Coelho is a Brazilian writer with four books to his credit. Following Diary of a Magus (1992—not reviewed) came this book, published in Brazil in 1988: it's an interdenominational, transcendental, inspirational fable—in other words, a bag of wind.
The story is about a youth empowered to follow his dream. Santiago is an Andalusian shepherd boy who learns through a dream of a treasure in the Egyptian pyramids. An old man, the king of Salem, the first of various spiritual guides, tells the boy that he has discovered his destiny: "to realize one's destiny is a person's only real obligation." So Santiago sells his sheep, sails to Tangier, is tricked out of his money, regains it through hard work, crosses the desert with a caravan, stops at an oasis long enough to fall in love, escapes from warring tribesmen by performing a miracle, reaches the pyramids, and eventually gets both the gold and the girl.

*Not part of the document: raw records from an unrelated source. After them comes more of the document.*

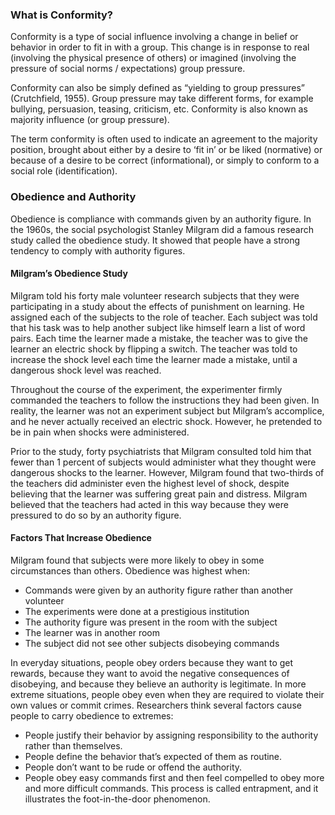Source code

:### What is Conformity?

Conformity is a type of social influence involving a change in belief or behavior in order to fit in with a group.
This change is in response to real (involving the physical presence of others) or imagined (involving the pressure of social norms / expectations) group pressure.

Conformity can also be simply defined as “yielding to group pressures” (Crutchfield, 1955).  Group pressure may take different forms, for example bullying, persuasion, teasing, criticism, etc.  Conformity is also known as majority influence (or group pressure).

The term conformity is often used to indicate an agreement to the majority position, brought about either by a desire to ‘fit in’ or be liked (normative) or because of a desire to be correct (informational), or simply to conform to a social role (identification).

### Obedience and Authority

Obedience is compliance with commands given by an authority figure. In the 1960s, the social psychologist Stanley Milgram did a famous research study called the obedience study. It showed that people have a strong tendency to comply with authority figures.

#### Milgram’s Obedience Study

Milgram told his forty male volunteer research subjects that they were participating in a study about the effects of punishment on learning. He assigned each of the subjects to the role of teacher. Each subject was told that his task was to help another subject like himself learn a list of word pairs. Each time the learner made a mistake, the teacher was to give the learner an electric shock by flipping a switch. The teacher was told to increase the shock level each time the learner made a mistake, until a dangerous shock level was reached.

Throughout the course of the experiment, the experimenter firmly commanded the teachers to follow the instructions they had been given. In reality, the learner was not an experiment subject but Milgram’s accomplice, and he never actually received an electric shock. However, he pretended to be in pain when shocks were administered.

Prior to the study, forty psychiatrists that Milgram consulted told him that fewer than 1 percent of subjects would administer what they thought were dangerous shocks to the learner. However, Milgram found that two-thirds of the teachers did administer even the highest level of shock, despite believing that the learner was suffering great pain and distress. Milgram believed that the teachers had acted in this way because they were pressured to do so by an authority figure.

#### Factors That Increase Obedience

Milgram found that subjects were more likely to obey in some circumstances than others. Obedience was highest when:

* Commands were given by an authority figure rather than another volunteer  
* The experiments were done at a prestigious institution  
* The authority figure was present in the room with the subject  
* The learner was in another room  
* The subject did not see other subjects disobeying commands  

In everyday situations, people obey orders because they want to get rewards, because they want to avoid the negative consequences of disobeying, and because they believe an authority is legitimate. In more extreme situations, people obey even when they are required to violate their own values or commit crimes. Researchers think several factors cause people to carry obedience to extremes:

* People justify their behavior by assigning responsibility to the authority rather than themselves.  
* People define the behavior that’s expected of them as routine.  
* People don’t want to be rude or offend the authority.  
* People obey easy commands first and then feel compelled to obey more and more difficult commands. This process is called entrapment, and it illustrates the foot-in-the-door phenomenon.  

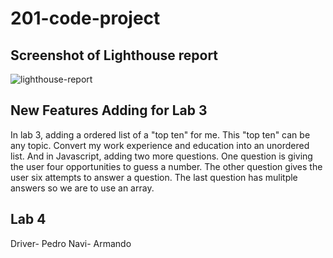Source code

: # 201-code-project

## Screenshot of Lighthouse report

![lighthouse-report](lighthouse-report.png)

## New Features Adding for Lab 3

In lab 3, adding a ordered list of a "top ten" for me. This "top ten" can be any topic. Convert my work experience and education into an unordered list. And in Javascript, adding two more questions. One question is giving the user four opportunities to guess a number. The other question gives the user six attempts to answer a question. The last question has mulitple answers so we are to use an array.

## Lab 4 
Driver- Pedro 
Navi- Armando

Along the way he meets an Englishman who describes the Soul of the World; the desert woman Fatima, who teaches him the Language of the World; and an alchemist who says, "Listen to your heart" A message clings like ivy to every encounter; everyone, but everyone, has to put in their two cents' worth, from the crystal merchant to the camel driver ("concentrate always on the present, you'll be a happy man"). The absence of characterization and overall blandness suggest authorship by a committee of self-improvement pundits—a far cry from Saint- Exupery's The Little Prince: that flagship of the genre was a genuine charmer because it clearly derived from a quirky, individual sensibility.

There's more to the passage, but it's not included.